Jak będziemy wybierać eurodeputowanych?
Sejm dyskutuje nad rządowym projektem ordynacji wyborczej do Parlamentu Europejskiego - tzn. zbioru zasad, według których w czerwcu przyszłego roku po raz pierwszy będziemy wybierać eurodeputowanych.
27.08.2003 16:00
54 parlamentarzystów ma być wybieranych w 13 okręgach wyborczych na pięcioletnią kadencję. Kandydatów będą mogły zgłaszać partie, koalicje partii, czy komitety wyborców. Kandydować będzie mógł nie tylko Polak, który skończył 21 lat, ale także każdy obywatel Unii Europejskiej.
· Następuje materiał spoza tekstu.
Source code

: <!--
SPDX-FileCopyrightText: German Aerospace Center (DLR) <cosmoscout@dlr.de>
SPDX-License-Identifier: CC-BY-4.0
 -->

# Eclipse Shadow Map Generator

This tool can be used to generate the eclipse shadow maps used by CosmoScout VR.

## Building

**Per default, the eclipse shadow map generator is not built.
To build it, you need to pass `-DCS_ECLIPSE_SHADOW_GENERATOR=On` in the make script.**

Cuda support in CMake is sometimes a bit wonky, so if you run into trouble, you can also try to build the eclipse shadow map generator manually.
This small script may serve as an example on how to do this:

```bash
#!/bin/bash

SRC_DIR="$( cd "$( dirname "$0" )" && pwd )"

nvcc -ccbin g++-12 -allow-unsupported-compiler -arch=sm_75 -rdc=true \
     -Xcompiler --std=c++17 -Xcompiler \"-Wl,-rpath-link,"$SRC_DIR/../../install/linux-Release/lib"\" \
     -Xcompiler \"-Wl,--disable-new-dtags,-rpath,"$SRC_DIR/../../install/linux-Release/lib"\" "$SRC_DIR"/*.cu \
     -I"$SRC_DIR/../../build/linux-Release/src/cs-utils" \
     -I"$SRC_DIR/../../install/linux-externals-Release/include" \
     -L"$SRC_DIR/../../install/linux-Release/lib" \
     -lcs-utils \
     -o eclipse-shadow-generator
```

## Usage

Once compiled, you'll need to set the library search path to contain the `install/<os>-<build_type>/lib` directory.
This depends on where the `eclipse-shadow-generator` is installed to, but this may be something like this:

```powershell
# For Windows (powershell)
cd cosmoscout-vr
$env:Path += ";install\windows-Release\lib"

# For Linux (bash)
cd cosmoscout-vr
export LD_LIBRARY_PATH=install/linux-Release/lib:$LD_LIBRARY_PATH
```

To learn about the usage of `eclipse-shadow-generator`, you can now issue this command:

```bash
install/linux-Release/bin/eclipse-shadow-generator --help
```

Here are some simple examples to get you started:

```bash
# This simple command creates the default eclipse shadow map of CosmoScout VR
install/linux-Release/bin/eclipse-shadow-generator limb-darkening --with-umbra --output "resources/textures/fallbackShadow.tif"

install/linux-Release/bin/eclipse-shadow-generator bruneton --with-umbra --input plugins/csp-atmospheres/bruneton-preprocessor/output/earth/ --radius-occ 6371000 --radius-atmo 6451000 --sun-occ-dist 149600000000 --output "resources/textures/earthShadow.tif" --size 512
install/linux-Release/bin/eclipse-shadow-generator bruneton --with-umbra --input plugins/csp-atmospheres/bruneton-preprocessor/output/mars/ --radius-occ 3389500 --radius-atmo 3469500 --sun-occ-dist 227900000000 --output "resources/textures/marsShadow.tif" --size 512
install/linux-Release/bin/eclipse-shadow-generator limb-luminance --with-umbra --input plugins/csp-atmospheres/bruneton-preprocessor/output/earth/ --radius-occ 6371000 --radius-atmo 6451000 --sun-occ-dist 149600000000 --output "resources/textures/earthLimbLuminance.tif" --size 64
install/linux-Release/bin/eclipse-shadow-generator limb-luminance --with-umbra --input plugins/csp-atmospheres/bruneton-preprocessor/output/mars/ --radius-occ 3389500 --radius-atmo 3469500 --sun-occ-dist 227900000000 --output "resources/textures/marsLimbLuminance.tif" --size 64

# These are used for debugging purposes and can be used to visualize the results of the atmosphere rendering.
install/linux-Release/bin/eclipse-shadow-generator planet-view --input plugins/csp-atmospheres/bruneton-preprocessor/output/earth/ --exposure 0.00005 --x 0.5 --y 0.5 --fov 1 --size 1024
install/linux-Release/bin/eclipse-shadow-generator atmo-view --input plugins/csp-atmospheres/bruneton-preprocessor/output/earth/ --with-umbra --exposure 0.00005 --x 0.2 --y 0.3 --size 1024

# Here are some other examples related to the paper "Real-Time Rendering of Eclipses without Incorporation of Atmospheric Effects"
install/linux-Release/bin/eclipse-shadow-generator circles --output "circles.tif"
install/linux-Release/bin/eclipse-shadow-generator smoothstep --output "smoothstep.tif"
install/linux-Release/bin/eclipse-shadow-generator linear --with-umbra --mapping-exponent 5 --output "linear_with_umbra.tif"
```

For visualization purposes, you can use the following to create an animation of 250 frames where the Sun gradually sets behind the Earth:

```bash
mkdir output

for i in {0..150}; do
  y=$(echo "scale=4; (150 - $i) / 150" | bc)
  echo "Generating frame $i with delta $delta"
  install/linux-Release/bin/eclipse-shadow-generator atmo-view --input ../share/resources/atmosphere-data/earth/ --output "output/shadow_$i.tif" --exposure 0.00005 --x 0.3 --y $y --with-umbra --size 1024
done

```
Głosy oddane w wyborach mają być przeliczane na mandaty metodą premiującą duże ugrupowania. Najpierw mandaty będą rozdzielane w skali całego kraju między listy kandydatów, na które padło ponad 5% głosów. O tym, kto dostanie mandat, zdecyduje podział w okręgach.
Ciekawostką jest fakt, że objaśnienia na karcie do głosowania i w lokalach wyborczych będą musiały być przetłumaczone na język angielski, a wyników głosowania nie będzie można podać, dopóki nie zakończą się wybory we wszystkich krajach Unii Europejskiej.
Rząd proponuje także, by w wyborach do Parlamentu Europejskiego mogła głosować tylko Polonia z krajów członkowskich Unii. To wyklucza udział w głosowaniu Polaków w Ameryce, czy w byłych republikach Związku Radzieckiego.